Le premier écrivain paysan

Nicolas Edme Restif (ou Rétif) est né à Sacy, en basse Bourgogne. Il y passa son enfance, au milieu d'une famille très nombreuse et mènera jusqu'à douze ans la vie d'un petit paysan. Des dons précoces pour les lettres, une sensibilité portée en même temps vers la rêverie et la réflexion inciteront sa famille à le diriger vers d'autres destinées qu'une vie campagnarde. À dix-sept ans, il part pour Auxerre où il reste quatre ans apprenti puis compagnon typographe. Ce métier lui assurera plus tard son gagne-pain et lui permettra de composer lui-même une partie de ses livres. À vingt et un ans, il arrive à Paris où il vivra jusqu'à la fin de sa vie, à l'exception de fréquents séjours à Sacy.
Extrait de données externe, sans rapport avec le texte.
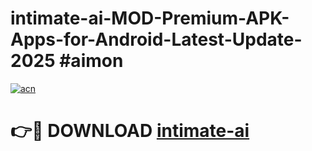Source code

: # intimate-ai-MOD-Premium-APK-Apps-for-Android-Latest-Update-2025 #aimon

[![acn](https://github.com/user-attachments/assets/0f9c940e-d8b0-45ae-aac7-cd30a18b3e1c)](https://app.mediaupload.pro?title=intimate-ai&ref=07M)

# 👉🔴 DOWNLOAD [intimate-ai](https://app.mediaupload.pro?title=intimate-ai&ref=07M)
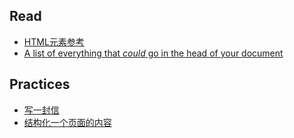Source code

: ## Read

- [HTML元素参考](https://developer.mozilla.org/zh-CN/docs/Web/HTML/Element)
- [A list of everything that *could* go in the head of your document](https://gethead.info)

## Practices

- [写一封信](https://developer.mozilla.org/zh-CN/docs/Learn/HTML/Introduction_to_HTML/Marking_up_a_letter)
- [结构化一个页面的内容](https://developer.mozilla.org/zh-CN/docs/Learn/HTML/Introduction_to_HTML/Structuring_a_page_of_content)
Paysan devenu citadin, Restif gardera sa vie durant cette double empreinte. Ses œuvres portent la nostalgie de son enfance paysanne et l'illumination équivoque de sa rencontre avec Paris. La capitale sera pour lui le lieu de perversion de l'innocence paysanne en même temps qu'un creuset idéal pour les passions. Ces passions, très tôt révélées chez Restif, seront celle des femmes et celle de l'écriture. Il aura plus d'une centaine de maîtresses (s'il faut en croire son Calendrier) et écrira 194 volumes totalisant près de 10 000 pages. Ses premières œuvres sont sans grand intérêt, mais il connaît le succès et la gloire dès 1775 avec Le Paysan perverti (suivi en 1784 de La Paysanne pervertie). La Vie de mon père (1778) confirme ce succès. Suivront les 42 volumes des Contemporaines (publiés de 1780 à 1783), les Idées singulières, groupant des essais de réforme sociale (Le Pornographe, 1769 ; La Mimographe, 1770 ; Les Gynographes, 1777 ; L'Andrographe, 1782 et Les Thesmographes, 1789), puis Les Nuits de Paris (10 vol. publiés de 1788 à 1793) et Monsieur Nicolas ou le Cœur humain dévoilé (16 t. publiés de 1794 à 1797). Encore ne s'agit-il là que des titres principaux d'une œuvre considérable.

« Avant moi, disait Restif, le paysan n'avait jamais eu d'écrivain. » Rien n'est plus juste. On oublie trop souvent qu'en ce siècle de réformateurs Restif est le seul qui soit, socialement parlant, d'origine paysanne. Ni Diderot, ni Rousseau, ni d'Alembert n'ont eu avec le peuple des campagnes les liens profonds, viscéraux qui furent ceux de Restif. À ce titre, des œuvres comme La Vie de mon père et de nombreux passages d'autres œuvres comme L'École des pères (1776), Monsieur Nicolas, Les Contemporaines et Le Paysan perverti recèlent des documents inestimables, de véritables inventaires ethnographiques sur la vie d'un village français du xviiie siècle. Restif y décrit, dans les termes les plus précis, les procédés de culture, la répartition des terres, les coutumes de mariage, les contes et légendes locales, les dialectes, bref toute la vie d'un village. Il a par conséquent mille fois raison d'écrire que « tel Parisien, instruit des usages des Iroquois, ignore tout des usages français dans nos villages ». Parole qui, d'ailleurs, reste encore valable de nos jours. Dans Le Paysan perverti, il propose même, sous le titre de Statuts du bourg d'Oudun composé de la famille R. vivant en commun, un véritable projet de commune populaire, dont certaines idées se retrouveront dans Charles Fourier et dans Saint-Simon.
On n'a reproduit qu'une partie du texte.